赤羽:特殊な物撮をしたりとか、写真の仕事はけっこうやってましたね。でも、カメラマンというより、デザイナーとか編集者とか、全部を自分でやりたいっていう風に考えていたんです。請負いでライターもやったり、思想系のミニコミとかも結構作ってました。
―幅広いですね。
赤羽:ただ結局、あまりにもお金にならなくて(笑)。全部自分でやりたいと思っていたけど、1人で抱えることの限界を感じていたんです。そのタイミングでたまたま友達に声をかけられて、糸井重里さんが代表をしていたエイプっていうゲームを作る会社に入りました。
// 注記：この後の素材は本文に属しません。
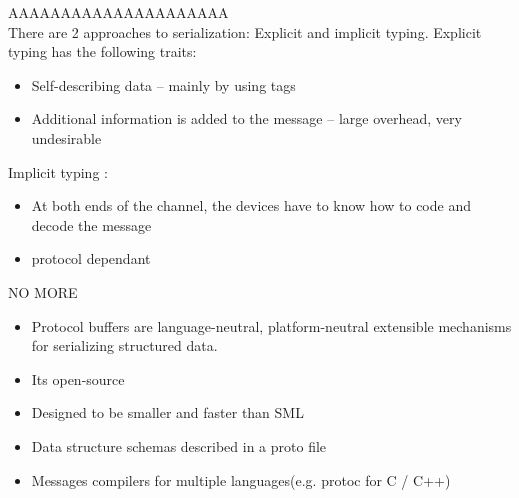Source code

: {
    AAAAAAAAAAAAAAAAAAAAA
    \\
    There are 2 approaches to serialization: Explicit and implicit typing.
    Explicit typing has the following traits:
    \begin{itemize}
            \item Self-describing data -- mainly by using tags
            \item Additional information is added to the message -- large overhead, very undesirable 
    \end{itemize}
    Implicit typing :
    \begin{itemize}
            \item At both ends of the channel, the devices have to know how to code and decode the message
            \item protocol dependant
    \end{itemize}
}

{
    NO MORE\\
    \begin{itemize}
            \item Protocol buffers are language-neutral, platform-neutral extensible mechanisms for serializing structured data.
            \item Its open-source
            \item Designed to be smaller and faster than SML
            \item Data structure schemas described in a proto file
            \item Messages compilers for multiple languages(e.g. protoc for C / C++)
            
    \end{itemize}
}

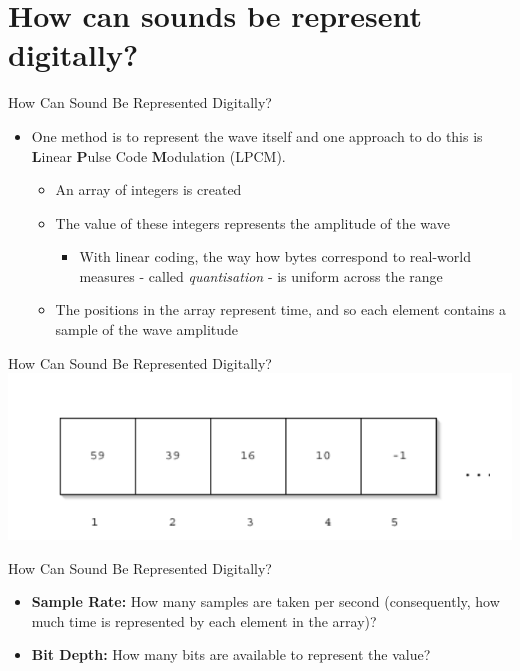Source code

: \part{How can sounds be represent digitally?}
\frame{\partpage}

\begin{frame}{How Can Sound Be Represented Digitally?}
	\begin{itemize}
		\item One method is to represent the wave itself and one
		approach to do this is \textbf{L}inear \textbf{P}ulse Code \textbf{M}odulation (LPCM).
		\begin{itemize}
			\item An array of integers is created
			\item The value of these integers represents the amplitude of the wave
			\begin{itemize}
				\item  With linear coding, the way how bytes correspond to real-world
				measures - called \textit{quantisation} - is uniform across the range

			\end{itemize}
			\item The positions in the array represent time, and so each element
			contains a sample of the wave amplitude 
		\end{itemize}
	\end{itemize}
\end{frame}

\begin{frame}{How Can Sound Be Represented Digitally? }
	\includegraphics[width=\linewidth,height=0.7\textheight,keepaspectratio]{pcm_array}
\end{frame}

\begin{frame}{How Can Sound Be Represented Digitally?}
	\begin{itemize}
		\item\textbf{Sample Rate:} How many samples are taken per second (consequently,
		how much time is represented by each element in the
		array)?

		\item\textbf{Bit Depth:} How many bits are available to represent the value?
	\end{itemize}
\end{frame}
そこで『MOTHER2』の開発に関わったんです。
―『MOTHER2』は、名作として今でも評価の高いロールプレイングゲームですよね。その後には『ポケモンカードゲーム』を開発されて大ヒットしたわけですが、そういうものを作るときに、松岡さんの編集理論は応用されていたんですか?
赤羽:ちょうどその頃、松岡さんが「情報を編集する」という言い方で新しい仕事を始められていたんです。それを見て「あ、そうか。この仕事も編集的に捉えればいいんだ」という視点で作ったのが、『ポケモンカードゲーム』でした。当時ポケモンはゲームボーイの大人気ソフトだったわけですが、テレビゲームの中の世界観を、カードとして現実の世界で再編集したんです。
―『ポケモンカードゲーム』は、日本初のトレーディングカードゲームと言われていますが、あれ自体はカードを集めて闘って、強さを競い合うゲームです。おそらく人はそこに「物語性」のようなものは感じていませんよね。
赤羽:そうですね(笑)。あれは、ゲームボーイのソフトとして発売された『ポケットモンスター』の世界観を一度断片化した上で、自分だけのポケモン世界を再構築するためのツールとしてカードに差し替えるっていうプロセスを試したんです。ゲームをするにあたって、たくさんのカードをデッキという1つの形に再編集するんですけど、それが自分だけの物語=世界を作ることになるんですね。
―つまり、それぞれのプレイヤーが、『ポケットモンスター』という物語を「作る=再編集」するところにも面白さを感じていて、それがヒットに繋がった理由でもある、と。
赤羽:そうだと思います。もともとゲームボーイ版『ポケットモンスター』は、モンスターを集めて育てて闘うというロールプレイングゲームだったんですが、その構造をあえてバラしてみたんですね。編集を学ぶということは、考え方を学ぶということなんです。特に、既成概念や自分中心的なものの見方をやめて、突き放して考えるというのは、編集学校の教えの中ですごく大事なもののような気がします。やっぱり俯瞰的に見ることで、ものの見え方が全く見え方が変わってくるんですよね。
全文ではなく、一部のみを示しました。